• _PROVIDED ENTRIES_
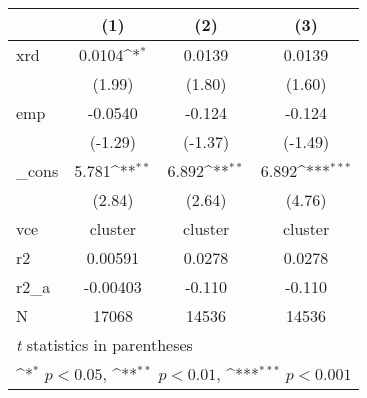 {
\def\sym#1{\ifmmode^{#1}\else\(^{#1}\)\fi}
\begin{tabular}{l*{3}{c}}
\hline\hline
            &\multicolumn{1}{c}{(1)}         &\multicolumn{1}{c}{(2)}         &\multicolumn{1}{c}{(3)}         \\
\hline
xrd         &      0.0104\sym{*}  &      0.0139         &      0.0139         \\
            &      (1.99)         &      (1.80)         &      (1.60)         \\
[1em]
emp         &     -0.0540         &      -0.124         &      -0.124         \\
            &     (-1.29)         &     (-1.37)         &     (-1.49)         \\
[1em]
\_cons      &       5.781\sym{**} &       6.892\sym{**} &       6.892\sym{***}\\
            &      (2.84)         &      (2.64)         &      (4.76)         \\
\hline
vce         &     cluster         &     cluster         &     cluster         \\
r2          &     0.00591         &      0.0278         &      0.0278         \\
r2\_a        &    -0.00403         &      -0.110         &      -0.110         \\
N           &       17068         &       14536         &       14536         \\
\hline\hline
\multicolumn{4}{l}{\footnotesize \textit{t} statistics in parentheses}\\
\multicolumn{4}{l}{\footnotesize \sym{*} \(p<0.05\), \sym{**} \(p<0.01\), \sym{***} \(p<0.001\)}\\
\end{tabular}
}
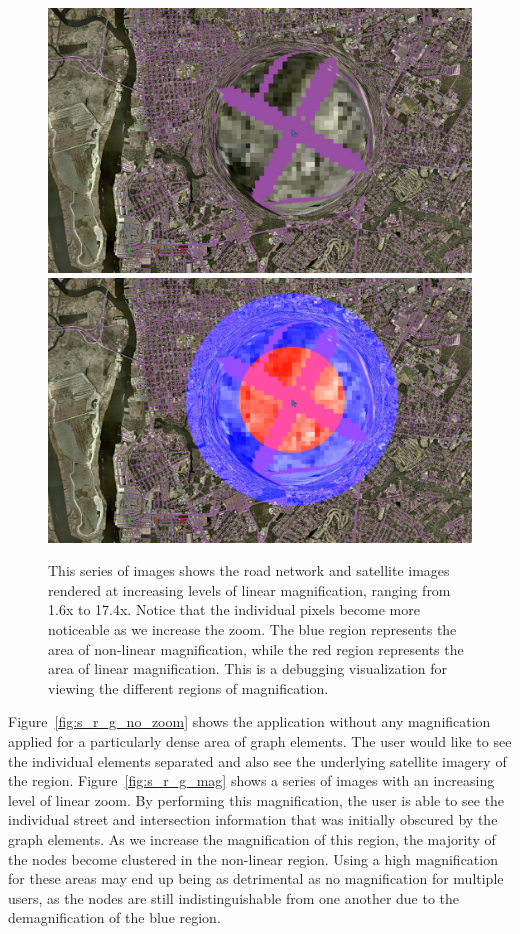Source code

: \begin{figure}[htp]
    \includegraphics[width=0.49\linewidth]{img/s_r_30_zoom.jpg}
    \includegraphics[width=0.49\linewidth]{img/s_r_30_zoom_color.jpg}
    \caption[Satellite Images and Road Network with 1.6x to 17.4x Linear Magnification]{This series of images 
    shows the road network and satellite images rendered at increasing levels of linear magnification, ranging 
    from 1.6x to 17.4x. Notice that the individual pixels become more noticeable as we increase the zoom. The 
    blue region represents the area of non-linear magnification, while the red region represents the area of 
    linear magnification. This is a debugging visualization for viewing the different regions of magnification.}
    \label{fig:s_r_mag}
\end{figure}

Figure~\ref{fig:s_r_g_no_zoom} shows the application without any magnification applied for a particularly dense area of graph elements. The user would like to see the individual elements separated and also see the underlying satellite imagery of the region. Figure~\ref{fig:s_r_g_mag} shows a series of images with an increasing level of linear zoom. By performing this magnification, the user is able to see the individual street and intersection information that was initially
obscured by the graph elements. As we increase the magnification of this region, the majority of the nodes become clustered in the non-linear region. Using a high magnification for these areas may end up being as detrimental as no magnification for multiple users, as the nodes are still indistinguishable from one another due to the demagnification of the blue region.

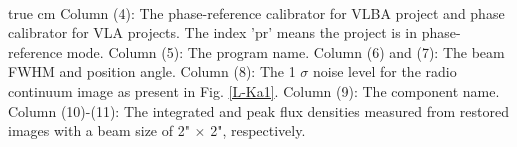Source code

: \documentclass[]{aa} %
\begin{document}
\begin{table*}
\begin{center}
\begin{tabular}{c c c c l c c c c c c c}
      \hline
       \end{tabular}\\
    \end{center}
      true cm \noindent Column (4): The phase-reference calibrator for VLBA project and phase calibrator for VLA projects. The index 'pr' means the project is in phase-reference mode. Column (5): The program name. Column (6) and (7): The beam FWHM and position angle. Column (8): The 1 $\sigma$ noise level for the radio continuum image as present in Fig. \ref{L-Ka1}.  Column (9): The component name. Column (10)-(11): The integrated and peak flux densities measured from restored images with a beam size of 2" $\times$ 2", respectively.
    \end{table*}
\end{document}
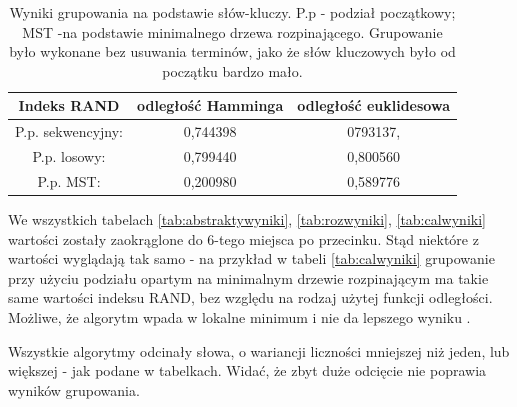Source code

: \documentclass{article}
\begin{document}
\begin{table}[H]
	\centering
	\begin{tabular}{c|c|c}
		Indeks RAND & odległość Hamminga & odległość euklidesowa \\ \hline
		P.p. sekwencyjny: & 0,744398 & 0793137, \\ \hline
		P.p. losowy: & 0,799440 & 0,800560  \\ \hline
		P.p. MST: & 0,200980 & 0,589776 
	\end{tabular}
	\caption{Wyniki grupowania na podstawie słów-kluczy. P.p - podział początkowy; MST -na podstawie minimalnego drzewa rozpinającego. Grupowanie było wykonane bez usuwania terminów, jako że słów kluczowych było od początku bardzo mało.}
	\label{tab:keywordswyniki}
\end{table}

We wszystkich tabelach \ref{tab:abstraktywyniki}, \ref{tab:rozwyniki}, \ref{tab:calwyniki} wartości zostały zaokrąglone do 6-tego miejsca po przecinku. Stąd niektóre z wartości wyglądają tak samo - na przykład w tabeli \ref{tab:calwyniki} grupowanie przy użyciu podziału opartym na minimalnym drzewie rozpinającym ma takie same wartości indeksu RAND, bez względu na rodzaj użytej funkcji odległości. Możliwe, że algorytm wpada w lokalne minimum i nie da lepszego wyniku . 

Wszystkie algorytmy odcinały słowa, o wariancji liczności mniejszej niż jeden, lub większej - jak podane w tabelkach. Widać, że zbyt duże odcięcie nie poprawia wyników grupowania.

\newpage
\end{document}
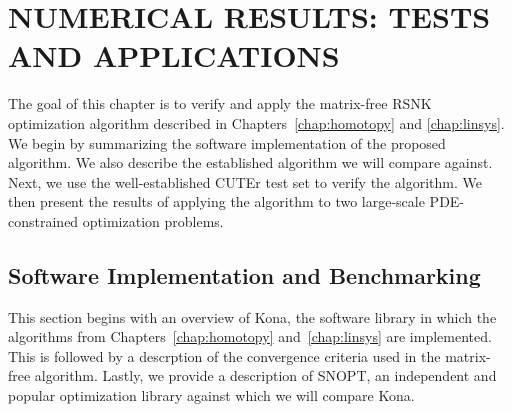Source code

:  
\chapter{NUMERICAL RESULTS: TESTS AND APPLICATIONS}\label{chap:tests}
The goal of this chapter is to verify and apply the matrix-free RSNK optimization algorithm described in Chapters~\ref{chap:homotopy} and \ref{chap:linsys}.   We begin by summarizing the software implementation of the proposed algorithm.  We also describe the established algorithm we will compare against.  Next, we use the well-established CUTEr test set to verify the algorithm.  We then present the results of applying the algorithm to two large-scale PDE-constrained optimization problems.



\section{Software Implementation and Benchmarking}

This section begins with an overview of Kona, the software library in which the algorithms from Chapters~\ref{chap:homotopy} and~\ref{chap:linsys} are implemented.  This is followed by a descrption of the convergence criteria used in the matrix-free algorithm. Lastly, we provide a description of SNOPT, an independent and popular optimization library against which we will compare Kona.

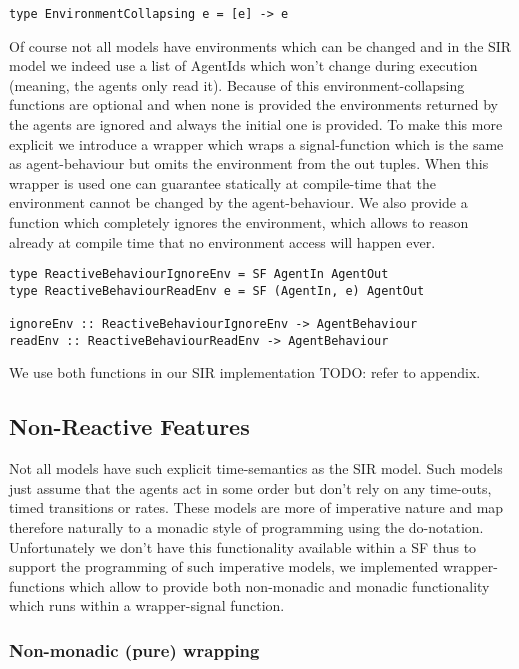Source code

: \begin{verbatim}
type EnvironmentCollapsing e = [e] -> e
\end{verbatim}

Of course not all models have environments which can be changed and in the SIR model we indeed use a list of AgentIds which won't change during execution (meaning, the agents only read it). Because of this environment-collapsing functions are optional and when none is provided the environments returned by the agents are ignored and always the initial one is provided.
To make this more explicit we introduce a wrapper which wraps a signal-function which is the same as agent-behaviour but omits the environment from the out tuples. When this wrapper is used one can guarantee statically at compile-time that the environment cannot be changed by the agent-behaviour. We also provide a function which completely ignores the environment, which allows to reason already at compile time that no environment access will happen ever.

\begin{verbatim}
type ReactiveBehaviourIgnoreEnv = SF AgentIn AgentOut
type ReactiveBehaviourReadEnv e = SF (AgentIn, e) AgentOut

ignoreEnv :: ReactiveBehaviourIgnoreEnv -> AgentBehaviour
readEnv :: ReactiveBehaviourReadEnv -> AgentBehaviour
\end{verbatim}

We use both functions in our SIR implementation TODO: refer to appendix.

\subsection{Non-Reactive Features}
Not all models have such explicit time-semantics as the SIR model. Such models just assume that the agents act in some order but don't rely on any time-outs, timed transitions or rates. These models are more of imperative nature and map therefore naturally to a monadic style of programming using the do-notation. Unfortunately we don't have this functionality available within a SF thus to support the programming of such imperative models, we implemented wrapper-functions which allow to provide both non-monadic and monadic functionality which runs within a wrapper-signal function.

\subsubsection{Non-monadic (pure) wrapping}

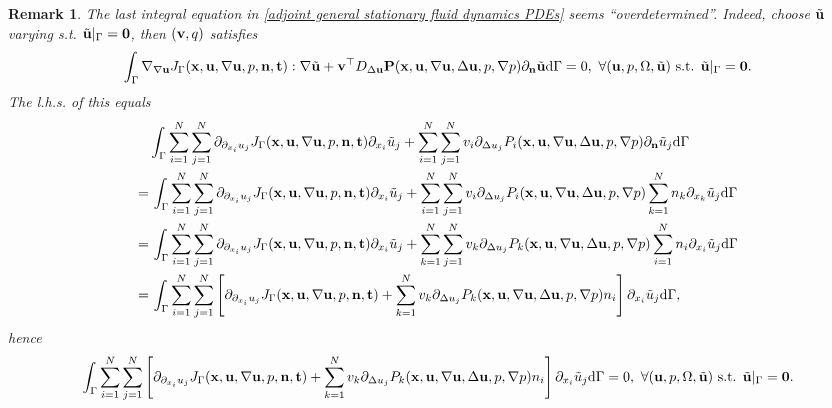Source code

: \documentclass[oneside,11pt]{book}
\numberwithin{equation}{section}
\newtheorem{remark}{Remark}[section]
\begin{document}
\begin{itemize}[leftmargin=0in]
    \begin{remark}
        The last integral equation in \eqref{adjoint general stationary fluid dynamics PDEs} seems ``overdetermined''. Indeed, choose $\tilde{\bf u}$ varying s.t. $\tilde{\bf u}|_\Gamma = {\bf 0}$, then $({\bf v},q)$ satisfies
        \begin{align*}
            \int_\Gamma \nabla_{\nabla{\bf u}}J_\Gamma({\bf x},{\bf u},\nabla{\bf u},p,{\bf n},{\bf t}):\nabla\tilde{\bf u} + {\bf v}^\top D_{\Delta{\bf u}}{\bf P}({\bf x},{\bf u},\nabla{\bf u},\Delta{\bf u},p,\nabla p)\partial_{\bf n}\tilde{\bf u}{\rm d}\Gamma = 0,\ \forall({\bf u},p,\Omega,\tilde{\bf u}) \mbox{ s.t. } \tilde{\bf u}|_\Gamma = {\bf 0}.
        \end{align*}
        The l.h.s. of this equals
        \begin{align*}
            &\int_\Gamma \sum_{i=1}^N\sum_{j=1}^N \partial_{\partial_{x_i}u_j}J_\Gamma({\bf x},{\bf u},\nabla{\bf u},p,{\bf n},{\bf t})\partial_{x_i}\tilde{u}_j + \sum_{i=1}^N\sum_{j=1}^N v_i\partial_{\Delta u_j}P_i({\bf x},{\bf u},\nabla{\bf u},\Delta{\bf u},p,\nabla p)\partial_{\bf n}\tilde{u}_j{\rm d}\Gamma\\
            =&\, \int_\Gamma \sum_{i=1}^N\sum_{j=1}^N \partial_{\partial_{x_i}u_j}J_\Gamma({\bf x},{\bf u},\nabla{\bf u},p,{\bf n},{\bf t})\partial_{x_i}\tilde{u}_j + \sum_{i=1}^N\sum_{j=1}^N v_i\partial_{\Delta u_j}P_i({\bf x},{\bf u},\nabla{\bf u},\Delta{\bf u},p,\nabla p)\sum_{k=1}^N n_k\partial_{x_k}\tilde{u}_j{\rm d}\Gamma\\
            =&\, \int_\Gamma \sum_{i=1}^N\sum_{j=1}^N \partial_{\partial_{x_i}u_j}J_\Gamma({\bf x},{\bf u},\nabla{\bf u},p,{\bf n},{\bf t})\partial_{x_i}\tilde{u}_j + \sum_{k=1}^N\sum_{j=1}^N v_k\partial_{\Delta u_j}P_k({\bf x},{\bf u},\nabla{\bf u},\Delta{\bf u},p,\nabla p)\sum_{i=1}^N n_i\partial_{x_i}\tilde{u}_j{\rm d}\Gamma\\
            =&\, \int_\Gamma \sum_{i=1}^N\sum_{j=1}^N \left[\partial_{\partial_{x_i}u_j}J_\Gamma({\bf x},{\bf u},\nabla{\bf u},p,{\bf n},{\bf t}) + \sum_{k=1}^N v_k\partial_{\Delta u_j}P_k({\bf x},{\bf u},\nabla{\bf u},\Delta{\bf u},p,\nabla p)n_i\right]\partial_{x_i}\tilde{u}_j{\rm d}\Gamma,
        \end{align*}
        hence
        \begin{align*}
            \int_\Gamma \sum_{i=1}^N\sum_{j=1}^N \left[\partial_{\partial_{x_i}u_j}J_\Gamma({\bf x},{\bf u},\nabla{\bf u},p,{\bf n},{\bf t}) + \sum_{k=1}^N v_k\partial_{\Delta u_j}P_k({\bf x},{\bf u},\nabla{\bf u},\Delta{\bf u},p,\nabla p)n_i\right]\partial_{x_i}\tilde{u}_j{\rm d}\Gamma = 0,\ \forall({\bf u},p,\Omega,\tilde{\bf u}) \mbox{ s.t. } \tilde{\bf u}|_\Gamma = {\bf 0}.

\end{align*}
\end{remark}
\end{itemize}
\end{document}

• _WHAT THE EXERCISE ASKS_
In the records, find every line that has the string "then" and copy it.

• _RESULT_
The goal of this chapter is to verify and apply the matrix-free RSNK optimization algorithm described in Chapters~\ref{chap:homotopy} and \ref{chap:linsys}.   We begin by summarizing the software implementation of the proposed algorithm.  We also describe the established algorithm we will compare against.  Next, we use the well-established CUTEr test set to verify the algorithm.  We then present the results of applying the algorithm to two large-scale PDE-constrained optimization problems.
        The last integral equation in \eqref{adjoint general stationary fluid dynamics PDEs} seems ``overdetermined''. Indeed, choose $\tilde{\bf u}$ varying s.t. $\tilde{\bf u}|_\Gamma = {\bf 0}$, then $({\bf v},q)$ satisfies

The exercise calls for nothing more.